- ACTIVITY -
Would you reproduce, without any alteration, the lines from the opening line of the entries through the line that has "eye movement data." in it?

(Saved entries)
○ ○ ○ ○ ○ ○ ○
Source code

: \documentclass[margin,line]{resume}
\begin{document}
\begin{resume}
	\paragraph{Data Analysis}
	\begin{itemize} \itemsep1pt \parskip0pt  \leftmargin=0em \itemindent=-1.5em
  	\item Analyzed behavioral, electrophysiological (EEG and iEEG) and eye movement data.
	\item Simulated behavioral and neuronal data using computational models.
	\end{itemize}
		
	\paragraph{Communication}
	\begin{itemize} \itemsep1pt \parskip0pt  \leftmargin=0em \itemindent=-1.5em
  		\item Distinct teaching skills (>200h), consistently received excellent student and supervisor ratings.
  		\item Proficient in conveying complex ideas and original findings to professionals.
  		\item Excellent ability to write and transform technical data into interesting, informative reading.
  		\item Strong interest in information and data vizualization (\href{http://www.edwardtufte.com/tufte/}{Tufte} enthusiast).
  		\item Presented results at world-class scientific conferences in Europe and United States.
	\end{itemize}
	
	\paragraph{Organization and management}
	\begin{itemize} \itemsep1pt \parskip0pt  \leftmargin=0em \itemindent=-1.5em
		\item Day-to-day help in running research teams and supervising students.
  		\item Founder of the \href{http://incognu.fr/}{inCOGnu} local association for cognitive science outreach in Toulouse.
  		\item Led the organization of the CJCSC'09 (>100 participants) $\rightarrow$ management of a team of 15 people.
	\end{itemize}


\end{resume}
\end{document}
○ ○ ○ ○ ○ ○ ○
- ANSWER TO THE PROBLEM -
Source code

: \documentclass[margin,line]{resume}
\begin{document}
\begin{resume}
	\paragraph{Data Analysis}
	\begin{itemize} \itemsep1pt \parskip0pt  \leftmargin=0em \itemindent=-1.5em
  	\item Analyzed behavioral, electrophysiological (EEG and iEEG) and eye movement data.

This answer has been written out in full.